無縫地帯

Windows 10の普及が進む結果これまであまり知られていなかった不都合な仕様が話題に

マイクロソフト社の主力OS「Windows 10」の普及に伴い、マイクロソフトストアでのおすすめが勝手にインストールされてしまう問題が改めてクローズアップされています。

Windows 10が登場したのは2015年の夏でしたがなかなか市場では普及が進まない状況というのがあります。個人的には、Windows 10に移行してまったく不満はないのですが、企業などでは当然OSの入れ替えはコストを伴うためになかなかむつかしいという現実はあります。儲かっている企業ばかりではないため「OSが新しくなりました」「はいそうですか」とはならない、のが常道であります。特にWindows PCの場合、企業でのビジネス用途が多いということもあり、新しいOSが発表されてもアプリケーションの対応などからすぐに皆が導入するというわけにいかないなど、既存OSがサポート期間内にある限りはどうしてもぎりぎりまで維持するという傾向があるでしょう。

しかし、一方で古いOSを搭載したPCの販売が終了してしまうことから、企業などでも必然的に新しいOSを搭載したPCを導入していかざるをえない状況となっていきます。セキュリティや業務効率化を考えれば、そのようなOSの更新もままならないような企業はご退場願いたいところですが、そうも言っていられないというのが現実です。
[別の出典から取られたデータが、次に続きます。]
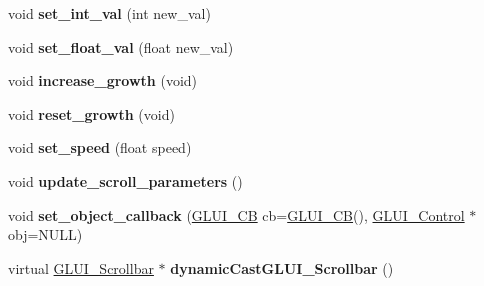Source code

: \begin{DoxyCompactItemize}
\item 
\hypertarget{class_g_l_u_i___scrollbar_a2d263e3dde48426abf2ae9952800da24}{void {\bfseries set\+\_\+int\+\_\+val} (int new\+\_\+val)}\label{class_g_l_u_i___scrollbar_a2d263e3dde48426abf2ae9952800da24}

\item 
\hypertarget{class_g_l_u_i___scrollbar_a9218eae03ae93e87d27ac44fdeac212b}{void {\bfseries set\+\_\+float\+\_\+val} (float new\+\_\+val)}\label{class_g_l_u_i___scrollbar_a9218eae03ae93e87d27ac44fdeac212b}

\item 
\hypertarget{class_g_l_u_i___scrollbar_a2bf1121968251b280e917d657fa0dc28}{void {\bfseries increase\+\_\+growth} (void)}\label{class_g_l_u_i___scrollbar_a2bf1121968251b280e917d657fa0dc28}

\item 
\hypertarget{class_g_l_u_i___scrollbar_a92d94cb2a3a19b5f8e8e5ab62b44cf89}{void {\bfseries reset\+\_\+growth} (void)}\label{class_g_l_u_i___scrollbar_a92d94cb2a3a19b5f8e8e5ab62b44cf89}

\item 
\hypertarget{class_g_l_u_i___scrollbar_aa94898fe6a3cd99b8c65c7b68ba079e0}{void {\bfseries set\+\_\+speed} (float speed)}\label{class_g_l_u_i___scrollbar_aa94898fe6a3cd99b8c65c7b68ba079e0}

\item 
\hypertarget{class_g_l_u_i___scrollbar_acb6c92188a213dd09441807bb3cf103c}{void {\bfseries update\+\_\+scroll\+\_\+parameters} ()}\label{class_g_l_u_i___scrollbar_acb6c92188a213dd09441807bb3cf103c}

\item 
\hypertarget{class_g_l_u_i___scrollbar_a7d26927f9679f449e6b5628a13851efc}{void {\bfseries set\+\_\+object\+\_\+callback} (\hyperlink{class_g_l_u_i___c_b}{G\+L\+U\+I\+\_\+\+C\+B} cb=\hyperlink{class_g_l_u_i___c_b}{G\+L\+U\+I\+\_\+\+C\+B}(), \hyperlink{class_g_l_u_i___control}{G\+L\+U\+I\+\_\+\+Control} $\ast$obj=N\+U\+L\+L)}\label{class_g_l_u_i___scrollbar_a7d26927f9679f449e6b5628a13851efc}

\item 
\hypertarget{class_g_l_u_i___scrollbar_a6bbb2d0641eb7b41a68b897a39649527}{virtual \hyperlink{class_g_l_u_i___scrollbar}{G\+L\+U\+I\+\_\+\+Scrollbar} $\ast$ {\bfseries dynamic\+Cast\+G\+L\+U\+I\+\_\+\+Scrollbar} ()}\label{class_g_l_u_i___scrollbar_a6bbb2d0641eb7b41a68b897a39649527}

\end{DoxyCompactItemize}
Win7搭載PCの出荷は10月まで!購入には注意もサポート終了まで1年半を切る(日経トレンディネット 18/8/27)

こうした背景もありWindows 10の普及が徐々に進みつつあります。

IDC Japan、2018年 国内法人市場 Windows10移行状況に関する調査結果を発表(日本経済新聞 18/3/8)

Windows10移行率が低い要因は、現時点では移行計画がない、もしくは移行計画の詳細を決めていないため日本経済新聞
この記事にある調査の実施時期は2017年9月ということで、まだWindows 7搭載マシンが普通に入手可能であるという状況も反映してか、積極的にWindows 10を導入しようというよりは嫌々ながら移行しつつある雰囲気が醸し出されており興味深いですが、現時点ではもうWindows 7搭載マシンの出荷も終了したタイミングであり、企業向けも個人向けも新たにWindows PCを入手しようとすればWindows 10搭載環境が普通ということになりそうです。

当然、Windows 10を日常で使う人がこれまでよりもぐっと増えることになるでしょう。その結果、実は以前から一部では問題視されていたWindows 10の仕様が一気に広く認知されることになったようです。

【Windows 10】「勝手にLINEがインストールされていた」の声が増加中(LINEの仕組み 18/11/11)

昨日2018年11月10日頃より、Windows 10のPCを利用しているユーザーの間で「LINEが勝手にインストールされていた」との声が急増しています。
(中略)
今のところ詳細は分かっていませんが、以前から発生している「Candy Crush Soda Sagaが勝手にインストールされた」「Facebookアプリが勝手にインストールされた」「Twitterが勝手にインストールされた」と同様、ストアアプリ(Microsoft Storeアプリ)をWindowsが自動的にインストールする「Microsoft Consumer Experience」機能の対象に「LINE」が含まれるようになった可能性があります。LINEの仕組み
これ、実はWindows 10において2016年8月3日から提供が開始された大規模アップデート「Anniversary Update」で導入された標準的な仕様による挙動で、Microsoftストアで「おすすめ」とされるアプリがユーザーへなんの通知もなく自動的にインストールされる仕組みです。もちろん、見ようによっては大変よろしくない機能で、名指しはされていないもののプラットフォーム事業者の独占的な振る舞いの例としてWindowsも入ってしまう理由の一つになっているように見えます。この仕様が導入された当時からWindows 10ユーザーの間では話題となっていたのですが、日本ではWindows 10がここにきて普及が進んだためこれに気付く人が増えたという感じではないでしょうか。

このご時世に、頼んでもいないアプリを勝手にインストールするというのは、いくらMicrosoftがおすすめしているからとはいえちょっと強引かつ筋が悪いような気がします。しかも、もし一般ユーザーがこのおすすめアプリ自動インストール機能を完全に停止しようとすると今のところはレジストリをいじったりと裏技的な作業が求められるようでして、ちょっとMicrosoftは何がしたいのかよく分かりません。

公式アプリストアであるMicrosoftストアですが、そのスタート時からユーザーにはいまいち不評であった印象もありますが、なんとかして使ってもらいたいという思惑がこういう極端な形でマルウェアみたいな挙動へとなってしまったのか。さすがにあり得ない仕様だと思うのですが、どうしてこうなったのかは誰もが納得のできる形でMicrosoftに説明してほしいところです。